A simulation study of 1D U-Net-based inter-crystal scatter event recovery of PET detectors.

机构信息

School of Electronic and Optical Engineering, Nanjing University of Science & Technology, Nanjing, People's Republic of China.

School of Computer Science and Engineering, Nanjing University of Science & Technology, Nanjing, People's Republic of China.

出版信息

Phys Med Biol. 2023 Jul 10;68(14). doi: 10.1088/1361-6560/ace1d1.

Abstract

To achieve high spatial resolution of reconstructed images in positron emission tomography (PET), the size of the scintillation crystal element is set small in current PET systems, which greatly increases the inter-crystal scattering (ICS) frequency. The ICS is a type of Compton scattering of the gamma photons from one crystal element to its neighborhood element, which obscures the determination of the first interaction position. In this study, we propose a 1D U-Net convolutional neural network to predict the first interaction position, which provides a universal way to efficiently solve the ICS recovery problem. The network is trained using the dataset collected from the GATE Monte Carlo simulation. The 1D U-Net structure is applied due to its capability of synthesizing both low-level and high-level information, which shows superiority in solving the ICS recovery problem. After being well trained, the 1D U-Net can generate a prediction accuracy of 78.1%. Compared to the coincidence events only composed from two photoelectric gamma photons, the sensitivity is improved by 149%. The contrast-to-noise ratio of the reconstructed contrast phantom increases from 6.973 to 10.795 for the 16 mm hot sphere.
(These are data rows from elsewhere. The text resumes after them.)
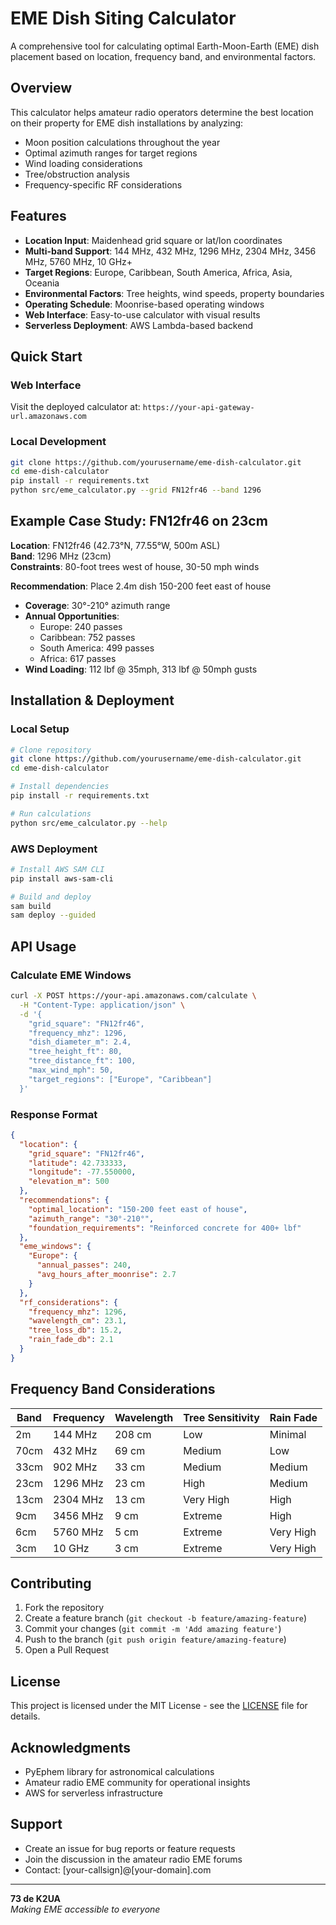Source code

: # EME Dish Siting Calculator

A comprehensive tool for calculating optimal Earth-Moon-Earth (EME) dish placement based on location, frequency band, and environmental factors.

## Overview

This calculator helps amateur radio operators determine the best location on their property for EME dish installations by analyzing:

- Moon position calculations throughout the year
- Optimal azimuth ranges for target regions
- Wind loading considerations
- Tree/obstruction analysis
- Frequency-specific RF considerations

## Features

- **Location Input**: Maidenhead grid square or lat/lon coordinates
- **Multi-band Support**: 144 MHz, 432 MHz, 1296 MHz, 2304 MHz, 3456 MHz, 5760 MHz, 10 GHz+
- **Target Regions**: Europe, Caribbean, South America, Africa, Asia, Oceania
- **Environmental Factors**: Tree heights, wind speeds, property boundaries
- **Operating Schedule**: Moonrise-based operating windows
- **Web Interface**: Easy-to-use calculator with visual results
- **Serverless Deployment**: AWS Lambda-based backend

## Quick Start

### Web Interface
Visit the deployed calculator at: `https://your-api-gateway-url.amazonaws.com`

### Local Development
```bash
git clone https://github.com/yourusername/eme-dish-calculator.git
cd eme-dish-calculator
pip install -r requirements.txt
python src/eme_calculator.py --grid FN12fr46 --band 1296
```

## Example Case Study: FN12fr46 on 23cm

**Location**: FN12fr46 (42.73°N, 77.55°W, 500m ASL)  
**Band**: 1296 MHz (23cm)  
**Constraints**: 80-foot trees west of house, 30-50 mph winds  

**Recommendation**: Place 2.4m dish 150-200 feet east of house
- **Coverage**: 30°-210° azimuth range
- **Annual Opportunities**: 
  - Europe: 240 passes
  - Caribbean: 752 passes  
  - South America: 499 passes
  - Africa: 617 passes
- **Wind Loading**: 112 lbf @ 35mph, 313 lbf @ 50mph gusts

## Installation & Deployment

### Local Setup
```bash
# Clone repository
git clone https://github.com/yourusername/eme-dish-calculator.git
cd eme-dish-calculator

# Install dependencies
pip install -r requirements.txt

# Run calculations
python src/eme_calculator.py --help
```

### AWS Deployment
```bash
# Install AWS SAM CLI
pip install aws-sam-cli

# Build and deploy
sam build
sam deploy --guided
```

## API Usage

### Calculate EME Windows
```bash
curl -X POST https://your-api.amazonaws.com/calculate \
  -H "Content-Type: application/json" \
  -d '{
    "grid_square": "FN12fr46",
    "frequency_mhz": 1296,
    "dish_diameter_m": 2.4,
    "tree_height_ft": 80,
    "tree_distance_ft": 100,
    "max_wind_mph": 50,
    "target_regions": ["Europe", "Caribbean"]
  }'
```

### Response Format
```json
{
  "location": {
    "grid_square": "FN12fr46",
    "latitude": 42.733333,
    "longitude": -77.550000,
    "elevation_m": 500
  },
  "recommendations": {
    "optimal_location": "150-200 feet east of house",
    "azimuth_range": "30°-210°",
    "foundation_requirements": "Reinforced concrete for 400+ lbf"
  },
  "eme_windows": {
    "Europe": {
      "annual_passes": 240,
      "avg_hours_after_moonrise": 2.7
    }
  },
  "rf_considerations": {
    "frequency_mhz": 1296,
    "wavelength_cm": 23.1,
    "tree_loss_db": 15.2,
    "rain_fade_db": 2.1
  }
}
```

## Frequency Band Considerations

| Band | Frequency | Wavelength | Tree Sensitivity | Rain Fade |
|------|-----------|------------|------------------|-----------|
| 2m   | 144 MHz   | 208 cm     | Low              | Minimal   |
| 70cm | 432 MHz   | 69 cm      | Medium           | Low       |
| 33cm | 902 MHz   | 33 cm      | Medium           | Medium    |
| 23cm | 1296 MHz  | 23 cm      | High             | Medium    |
| 13cm | 2304 MHz  | 13 cm      | Very High        | High      |
| 9cm  | 3456 MHz  | 9 cm       | Extreme          | High      |
| 6cm  | 5760 MHz  | 5 cm       | Extreme          | Very High |
| 3cm  | 10 GHz    | 3 cm       | Extreme          | Very High |

## Contributing

1. Fork the repository
2. Create a feature branch (`git checkout -b feature/amazing-feature`)
3. Commit your changes (`git commit -m 'Add amazing feature'`)
4. Push to the branch (`git push origin feature/amazing-feature`)
5. Open a Pull Request

## License

This project is licensed under the MIT License - see the [LICENSE](LICENSE) file for details.

## Acknowledgments

- PyEphem library for astronomical calculations
- Amateur radio EME community for operational insights
- AWS for serverless infrastructure

## Support

- Create an issue for bug reports or feature requests
- Join the discussion in the amateur radio EME forums
- Contact: [your-callsign]@[your-domain].com

---

**73 de K2UA**  
*Making EME accessible to everyone*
Compared to the take-energy-centroid method, the spatial resolution of the reconstructed resolution phantom can obtain the best improvement of 33.46%. Compared with the previous deep learning method based on the fully connected network, the proposed 1D U-Net can work more stably with considerably fewer network parameters. The 1D U-Net network model shows good universality when predicting different phantoms, and the computation speed is fast.

摘要

为了在正电子发射断层扫描(PET)中实现高空间分辨率的重建图像,当前的 PET 系统将闪烁晶体元件的尺寸设置得很小,这大大增加了晶体间散射(ICS)的频率。ICS 是一种从一个晶体元件到其邻近元件的伽马光子的康普顿散射,它模糊了第一个相互作用位置的确定。在这项研究中,我们提出了一种一维 U-Net 卷积神经网络来预测第一个相互作用位置,这为有效地解决 ICS 恢复问题提供了一种通用方法。该网络使用从 GATE 蒙特卡罗模拟收集的数据进行训练。由于 1D U-Net 结构能够综合低水平和高水平的信息,因此适用于解决 ICS 恢复问题。经过良好的训练,1D U-Net 可以生成 78.1%的预测精度。与仅由两个光电伽马光子组成的符合事件相比,灵敏度提高了 149%。重建对比体模的对比度噪声比从 6.973 增加到 10.795,用于 16mm 热球。与取能质心法相比,重建分辨率体模的空间分辨率可以获得最佳的 33.46%的改善。与以前基于全连接网络的深度学习方法相比,所提出的 1D U-Net 可以用更少的网络参数更稳定地工作。1D U-Net 网络模型在预测不同体模时具有良好的通用性,并且计算速度很快。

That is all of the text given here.